Every week I go through a lot of articles, on all kinds of different subjects, to try and keep abreast of what’s going on in the tech industry. I subscribe to my fair share of newsletters, I scour Twitter for interesting links and I have a Pocket list as long as my arm. Hopefully this means I’m pretty well-informed, but there’s two problems with this.
Firstly, when it comes to the tech community I’m predominantly a consumer rather than a producer. I read all these articles and learn about all these different technologies but I barely contribute anything myself.
Secondly, I spend a lot of my time reading and not enough time doing. I get all this inspiration but it has no outlet.

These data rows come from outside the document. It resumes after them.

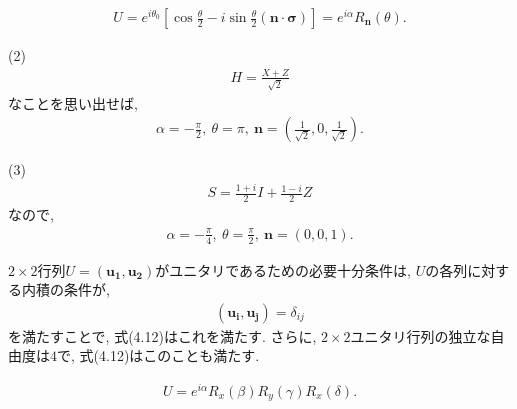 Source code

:\begin{ex}
    \begin{align*}
        U = e^{i \theta_0}
        \left[ \cos\frac{\theta}{2} - i \sin\frac{\theta}{2} \left(\bm{n} \cdot \bm{\sigma}\right)
            \right]
        =  e^{i \alpha} R_{\bm{n}}(\theta).
    \end{align*}
    \par
    (2)\
    \begin{align*}
        H = \frac{X+Z}{\sqrt{2}}
    \end{align*}
    なことを思い出せば,
    \begin{align*}
        \alpha = - \frac{\pi}{2},\  \theta = \pi, \ \bm{n} =  \left( \frac{1}{\sqrt{2}},0,\frac{1}{\sqrt{2}} \right).
    \end{align*}
    \par
    (3)\
    \begin{align*}
        S = \frac{1+i}{2}I + \frac{1-i}{2}Z
    \end{align*}
    なので,
    \begin{align*}
        \alpha = - \frac{\pi}{4},\  \theta = \frac{\pi}{2}, \ \bm{n} =  \left( 0,0,1 \right).
    \end{align*}
\end{ex}

\begin{ex}
    \label{ex4.9}
    $2\times 2$行列$U = (\bm{u_1}, \bm{u_2})$がユニタリであるための必要十分条件は, $U$の各列に対する内積の条件が,
    \begin{align*}
        (\bm{u_i}, \bm{u_j}) = \delta_{ij}
    \end{align*}
    を満たすことで, 式(4.12)はこれを満たす. さらに, $2\times 2$ユニタリ行列の独立な自由度は$4$で, 式(4.12)はこのことも満たす.
\end{ex}

\begin{ex}
    \label{ex4.10}
    \begin{align*}
        U = e^{i\alpha} R_x(\beta) R_y(\gamma) R_x(\delta).
    \end{align*}
\end{ex}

This year, having worked very little so far (in case you didn’t notice, I’ve been travelling), I’ve felt this even more which is partly why I decided to start writing articles.
One of the mental barriers I put up for myself is that I don’t have any projects I can use to experiment with new technologies. It’s all very well going through a “hello world” tutorial but it doesn’t get you very far – it doesn’t show you how the technology works in the real world.

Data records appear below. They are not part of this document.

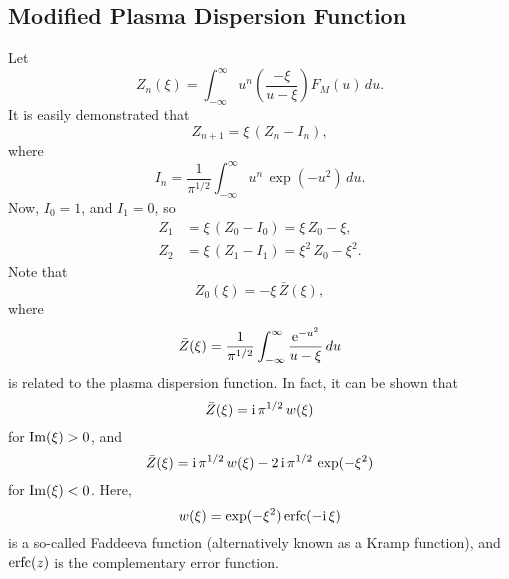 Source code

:\documentclass[12pt,prb,aps]{revtex4-1}
\begin{document}
\subsection{Modified Plasma Dispersion Function}
Let
\begin{equation}\label{e44}
Z_n(\xi)= \int_{-\infty}^\infty u^n\left(\frac{-\xi}{u-\xi}\right)F_M(u)\,du.
\end{equation}
It is easily demonstrated that 
\begin{equation}
Z_{n+1}= \xi\,(Z_n-I_{n}),
\end{equation}
where
\begin{equation}
I_n = \frac{1}{\pi^{1/2}}\int_{-\infty}^\infty u^n\,\exp(-u^2)\,du.
\end{equation}
Now, $I_0=1$, and $I_1=0$, so
\begin{align}\label{ez1}
Z_1 &= \xi\,(Z_0-I_0) = \xi\,Z_0-\xi,\\[0.5ex]
Z_2&= \xi\,(Z_1-I_1) =  \xi^2\,Z_0-\xi^2.\label{ez2}
\end{align}
Note that 
\begin{equation}\label{z0}
Z_0(\xi)= -\xi\,\bar{Z}(\xi),
\end{equation}
where
\begin{equation}\label{z1}
\bar{Z}(\xi) = \frac{1}{\pi^{1/2}}\int_{-\infty}^\infty \frac{{\rm e}^{-u^2}}{u-\xi}\,du
\end{equation}
is related to the plasma dispersion function.\cite{rf0,fc}
In fact, it can be shown that\,\cite{rf0}
\begin{equation}
\bar{Z}(\xi)= {\rm i}\,\pi^{1/2}\,w(\xi)
\end{equation}
for ${\rm Im}(\xi)>0$, and 
\begin{equation}
\bar{Z}(\xi)={\rm i}\,\pi^{1/2}\,w(\xi)-2\,{\rm i}\,\pi^{1/2}\,\exp(-\xi^2) 
\end{equation}
for ${\rm Im}(\xi)<0$.
Here,
\begin{equation}
w(\xi)= \exp(-\xi^2)\,{\rm erfc}(-{\rm i}\,\xi)
\end{equation}
is a so-called Faddeeva function (alternatively known as a Kramp function),\cite{as} and 
${\rm erfc}(z)$ is the complementary error function.\cite{as} 
\end{document}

I also have an issue with attention span: there are so many shiny tools out there and I want to learn them all. Obviously this is a ridiculous goal and, coupled with my lack of real-world projects, means I end up immobilised rather than productive.
Which is why I’ve decided to take up the maxim, “see one, do one, teach one,” in order to try and solve all these problems at the same time. When I come across a new technology that I can see being of use to me, I will attempt not only to read about it but to find an application for it and write about it.
And now I’ve written it down it’s real and has to happen.